Edi Wuryanto Dorong Pemerataan Akses dan Keadilan Sosial dalam Layanan BPJS Kesehatan

Edi Wuryanto Dorong Pemerataan Akses dan Keadilan Sosial dalam Layanan BPJS Kesehatan
Anggota Komisi IX DPR RI dari Fraksi PDI Perjuangan, Edi Wuryanto (Foto : Ist)

JAKARTA (RA) - Anggota Komisi IX DPR RI dari Fraksi PDI Perjuangan, Edi Wuryanto, menyoroti kesenjangan layanan antara daerah perkotaan dan wilayah tertinggal, serta menekankan penguatan sistem jaminan sosial nasional, khususnya BPJS Kesehatan, agar benar-benar mewujudkan prinsip “sehat untuk semua.”

Padahal, dalam amanat konstitusi telah ditegaskan bahwa pemerataan akses layanan kesehatan bagi seluruh masyarakat Indonesia, sangat penting untuk dilakukan.

“Pasal 28 UUD NRI 1945 jelas menyatakan setiap warga negara berhak memperoleh layanan kesehatan. Itu artinya, setiap penduduk wajib menjadi peserta BPJS agar tidak kehilangan akses terhadap pelayanan kesehatan,” ujar Edi dalam Dialektika Demokrasi bertema 'Optimalisasi Perlindungan Jaminan Kesehatan bagi Insan Pers' di Kompleks Parlemen Senayan, Jakarta, Kamis (6/11/2025).
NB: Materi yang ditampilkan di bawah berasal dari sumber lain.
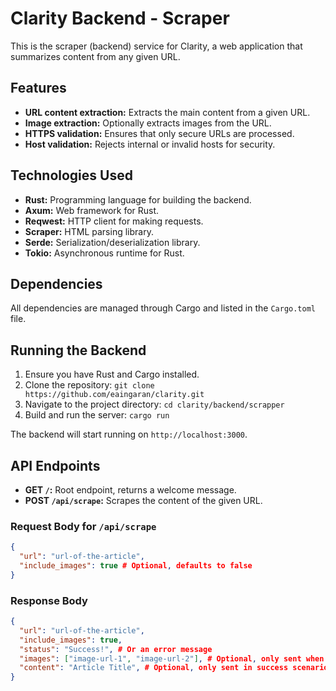 # Clarity Backend - Scraper

This is the scraper (backend) service for Clarity, a web application that summarizes content from any given URL.

## Features

* **URL content extraction:** Extracts the main content from a given URL.
* **Image extraction:** Optionally extracts images from the URL.
* **HTTPS validation:** Ensures that only secure URLs are processed.
* **Host validation:** Rejects internal or invalid hosts for security.

## Technologies Used

* **Rust:** Programming language for building the backend.
* **Axum:** Web framework for Rust.
* **Reqwest:** HTTP client for making requests.
* **Scraper:** HTML parsing library.
* **Serde:** Serialization/deserialization library.
* **Tokio:** Asynchronous runtime for Rust.

## Dependencies

All dependencies are managed through Cargo and listed in the `Cargo.toml` file.

## Running the Backend

1. Ensure you have Rust and Cargo installed.
2. Clone the repository: `git clone https://github.com/eaingaran/clarity.git`
3. Navigate to the project directory: `cd clarity/backend/scrapper`
4. Build and run the server: `cargo run`

The backend will start running on `http://localhost:3000`.

## API Endpoints

* **GET `/`:** Root endpoint, returns a welcome message.
* **POST `/api/scrape`:**  Scrapes the content of the given URL.

### Request Body for `/api/scrape`

```json
{
  "url": "url-of-the-article",
  "include_images": true # Optional, defaults to false
}
```

### Response Body

```json
{
  "url": "url-of-the-article",
  "include_images": true,
  "status": "Success!", # Or an error message
  "images": ["image-url-1", "image-url-2"], # Optional, only sent when include_imagesis true
  "content": "Article Title", # Optional, only sent in success scenario
}
```
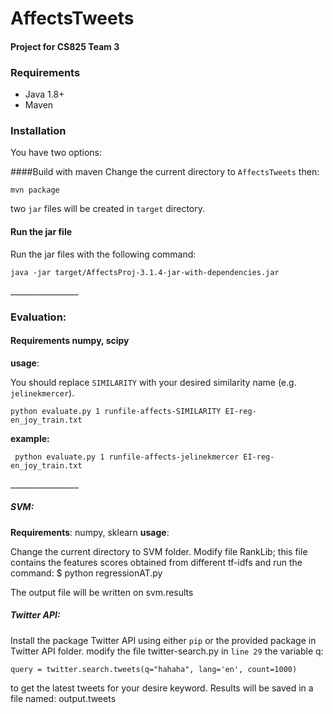 
# AffectsTweets
#### Project for CS825 Team 3 ####

### Requirements
* Java 1.8+
* Maven

### Installation
You have two options:

####Build with maven
Change the current directory to `AffectsTweets` then:
```
mvn package
```
two `jar` files will be created in `target` directory.

#### Run the jar file
 Run the jar files with the following command:
```
java -jar target/AffectsProj-3.1.4-jar-with-dependencies.jar
```
\_________________ 
### Evaluation:
#### Requirements numpy, scipy
**usage**:

You should replace `SIMILARITY` with your desired similarity name (e.g. `jelinekmercer`).
 ```
 python evaluate.py 1 runfile-affects-SIMILARITY EI-reg-en_joy_train.txt

```
**example:**
```
 python evaluate.py 1 runfile-affects-jelinekmercer EI-reg-en_joy_train.txt

```

\_________________ 
##### SVM:
**Requirements**: numpy, sklearn
**usage**:

Change the current directory to SVM folder.
Modify file RankLib; this file contains the features scores obtained from different tf-idfs and run the command:
$ python regressionAT.py

The output file will be written on svm.results

##### Twitter API:
Install the package Twitter API using either `pip` or the provided package in Twitter API folder.
modify the file twitter-search.py in `line 29` the variable q:

`query = twitter.search.tweets(q="hahaha", lang='en', count=1000)`

to get the latest tweets for your desire keyword. Results will be saved in a file named: output.tweets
Menurutnya, meski tingkat kepesertaan BPJS Kesehatan telah mencapai lebih dari 90 persen, hanya sekitar 70 persen yang masih aktif. Kondisi ini menunjukkan masih ada 20–30 persen masyarakat yang kesulitan mengakses layanan kesehatan.

“Itu menjadi tanggung jawab negara untuk memastikan mereka kembali aktif,” tegasnya.

Edi menjelaskan, salah satu tantangan utama BPJS Kesehatan saat ini adalah keseimbangan antara pembiayaan dan kualitas layanan. Dengan iuran yang relatif murah dan konsep gotong royong, BPJS menghadapi tekanan finansial, terbukti dari rasio klaim yang kini mencapai 108 persen.

“Pemerintah sudah menambah dana sekitar Rp20 triliun dari APBN 2026 untuk memperkuat peserta penerima bantuan iuran (PBI), dan Rp2,5 triliun tambahan jika terjadi penyesuaian iuran bagi peserta mandiri,” ujarnya.

Ia juga mengapresiasi kebijakan pemutihan tunggakan peserta BPJS, yang dinilai dapat menyehatkan neraca keuangan lembaga tanpa melanggar konstitusi.

“Kebijakan ini bukan penghapusan kewajiban, tapi bentuk penyehatan agar peserta bisa kembali aktif membayar dan mendapatkan haknya,” kata Edi.

Namun, persoalan paling serius menurutnya justru terletak pada ketimpangan akses layanan kesehatan antarwilayah. Ia mencontohkan, pasien jantung di Jakarta jauh lebih mudah mendapat perawatan dibandingkan warga di Nusa Tenggara Timur (NTT) atau Maluku.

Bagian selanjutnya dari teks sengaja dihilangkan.